> EXERCISE PROMPT:
Search the listing for the word "with" and say how many lines have it, nothing besides.
※ ※ ※
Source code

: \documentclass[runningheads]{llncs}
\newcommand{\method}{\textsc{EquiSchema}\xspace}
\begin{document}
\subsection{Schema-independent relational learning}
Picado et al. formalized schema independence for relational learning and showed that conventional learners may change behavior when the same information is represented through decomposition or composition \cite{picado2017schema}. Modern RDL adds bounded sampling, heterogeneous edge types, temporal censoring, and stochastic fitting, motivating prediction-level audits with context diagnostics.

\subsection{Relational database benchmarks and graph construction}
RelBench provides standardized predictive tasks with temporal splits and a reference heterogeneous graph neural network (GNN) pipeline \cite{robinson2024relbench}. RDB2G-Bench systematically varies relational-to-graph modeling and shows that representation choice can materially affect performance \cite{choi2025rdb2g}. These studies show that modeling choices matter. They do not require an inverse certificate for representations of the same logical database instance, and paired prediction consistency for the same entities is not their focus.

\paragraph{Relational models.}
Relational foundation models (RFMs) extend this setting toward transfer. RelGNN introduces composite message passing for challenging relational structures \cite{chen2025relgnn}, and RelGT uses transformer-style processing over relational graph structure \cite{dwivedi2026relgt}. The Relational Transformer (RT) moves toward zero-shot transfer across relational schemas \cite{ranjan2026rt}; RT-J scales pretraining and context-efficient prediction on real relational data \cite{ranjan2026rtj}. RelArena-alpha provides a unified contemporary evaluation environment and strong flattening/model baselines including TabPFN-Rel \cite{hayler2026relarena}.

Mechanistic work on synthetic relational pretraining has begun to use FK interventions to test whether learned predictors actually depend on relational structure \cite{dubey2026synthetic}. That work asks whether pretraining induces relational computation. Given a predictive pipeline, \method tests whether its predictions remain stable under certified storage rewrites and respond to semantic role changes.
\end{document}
※ ※ ※
> EXERCISE ANSWER:
2